> INFORMATION GIVEN
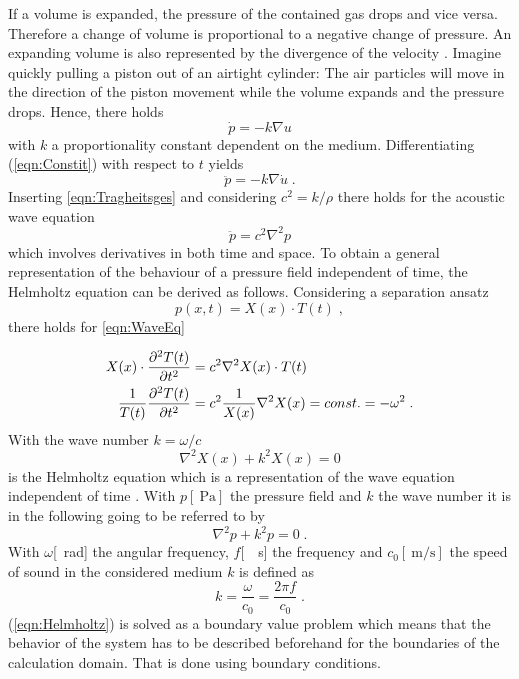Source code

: \documentclass[%
  a4paper,oneside,%
  11pt,%
  smallchapters,
  style=printdev,
  extramargin,
  green,%
  rgb, <cmyk>
  ]{tubsbook}
\begin{document}
If a volume is expanded, the pressure of the contained gas drops and vice versa. Therefore a change of volume is proportional to a negative change of pressure. An expanding volume is also represented by the divergence of the velocity \cite{larson2013}. Imagine quickly pulling a piston out of an airtight cylinder: The air particles will move in the direction of the piston movement while the volume expands and the pressure drops. Hence, there holds
\begin{equation}
\dot{p} = -k \nabla u
\label{eqn:Constit}
\end{equation}
with $k$ a proportionality constant dependent on the medium.
Differentiating (\ref{eqn:Constit}) with respect to $t$ yields 
\begin{equation}
\ddot{p} = -k \nabla \dot{u} \;.
\end{equation}
Inserting \ref{eqn:Tragheitsges} and considering $c^2 = k/\rho$ there holds for the acoustic wave equation
\begin{equation}
\ddot{p} = c^2 \nabla^2 p 
\label{eqn:WaveEq}
\end{equation}
which involves derivatives in both time and space. To obtain a general representation of the behaviour of a pressure field independent of time, the Helmholtz equation can be derived as follows.
Considering a separation ansatz \cite{westermann2015}
\begin{equation}
p(x,t) = X(x) \cdot T(t) \; ,
\end{equation}
there holds for \ref{eqn:WaveEq}

\begin{align}
X(x) \cdot \pdv[2]{T(t)}{t} &= c^2 \nabla^2 X(x) \cdot T(t)\\
\frac{1}{T(t)} \pdv[2]{T(t)}{t} &= c^2 \frac{1}{X(x)} \nabla^2 X(x) = const. = - \omega^2 \; .
\end{align}
With the wave number $k = \omega / c$ 
\begin{equation}
\nabla^2 X(x) + k^2 X(x) = 0
\end{equation}
is the Helmholtz equation which is a representation of the wave equation independent of time \cite[p. 1083 ff.]{arens2015}.
%
With $p [\SI{}{\pascal}]$ the pressure field and $k$ the wave number it is in the following going to be referred to by
\begin{equation}
\nabla^2 p + k^2 p = 0 \;.
\label{eqn:Helmholtz}
\end{equation}
With $\omega$[\SI{}{\radian}] the angular frequency, $f$[\SI{}{\per\s}] the frequency and $c_0[\SI{}{\metre\per\s}]$ the speed of sound in the considered medium $k$ is defined as
\begin{equation}
k = \frac{\omega}{c_0} = \frac{2 \pi f}{c_0} \;.
\end{equation}
(\ref{eqn:Helmholtz}) is solved as a boundary value problem which means that the behavior of the system has to be described beforehand for the boundaries of the calculation domain. That is done using boundary conditions.
\end{document}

> PROBLEM TO WORK ON
Sift through the entries and copy every line with "frac".

> ANSWER TO THE EXERCISE
\frac{1}{T(t)} \pdv[2]{T(t)}{t} &= c^2 \frac{1}{X(x)} \nabla^2 X(x) = const. = - \omega^2 \; .
k = \frac{\omega}{c_0} = \frac{2 \pi f}{c_0} \;.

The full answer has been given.